La fine ingloriosa di una vicenda infame, iniziata sette anni prima.

Quando salì al patibolo Sacco, pugliese, aveva 36 anni; Vanzetti, piemontese, 39.

Il primo era operaio, il secondo faceva il pescivendolo. Entrambi anarchici, furono catturati alla vigilia di un comizio, perché in possesso di una pistola e di alcuni volantini.

Rischiavano un’incriminazione per propaganda sovversiva; finirono alla sbarra per un crimine che non avevano commesso: le uccisioni di un impiegato e di una guardia commesse nei giorni precedenti durante una rapina a una fabbrica di scarpe.

Iniziò un lungo calvario, che ebbe eco in tutto il mondo: a nulla valsero gli appelli, a nulla servirono le manifestazioni per chiedere la grazia.

I giudici furono irremovibili: Sacco e Vanzetti trovarono la morte, come agnelli sacrificali, per "dare un esempio" a tutti coloro i quali, nell’America del primo ‘900, si scagliavano contro il Potere in nome di maggiori diritti.

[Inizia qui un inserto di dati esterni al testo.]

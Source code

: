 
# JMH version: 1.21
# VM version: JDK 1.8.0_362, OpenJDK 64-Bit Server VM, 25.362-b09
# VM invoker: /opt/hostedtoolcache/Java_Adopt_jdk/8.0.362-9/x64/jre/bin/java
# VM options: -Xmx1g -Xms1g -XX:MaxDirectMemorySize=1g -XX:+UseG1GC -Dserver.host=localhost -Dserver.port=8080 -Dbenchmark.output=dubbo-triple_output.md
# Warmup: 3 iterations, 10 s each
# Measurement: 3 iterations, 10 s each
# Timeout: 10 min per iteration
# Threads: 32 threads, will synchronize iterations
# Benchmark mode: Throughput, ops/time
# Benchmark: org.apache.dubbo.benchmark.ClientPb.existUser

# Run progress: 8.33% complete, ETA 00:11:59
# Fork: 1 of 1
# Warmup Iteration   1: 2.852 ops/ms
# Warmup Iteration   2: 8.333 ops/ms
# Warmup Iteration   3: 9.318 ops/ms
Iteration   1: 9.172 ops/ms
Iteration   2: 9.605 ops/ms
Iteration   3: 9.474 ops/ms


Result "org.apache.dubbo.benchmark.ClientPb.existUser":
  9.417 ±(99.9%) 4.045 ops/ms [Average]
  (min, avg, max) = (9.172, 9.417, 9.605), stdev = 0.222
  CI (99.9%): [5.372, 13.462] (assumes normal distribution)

"Mi state processando perché sono anarchico e perché sono italiano", ebbe a dire in aula Vanzetti.

"Ma se poteste giustiziarmi due volte e potessi rinascere due volte, vivrei di nuovo per fare quello che ho fatto già".

Lo Stato del Massachusetts ci mise mezzo secolo per fare ammenda: i nomi Sacco e Vanzetti furono infatti completamente riabilitati solo nel 1977. La loro condanna, però, resta tale: la giustizia Usa non ha mai ammesso di essersi sbagliata.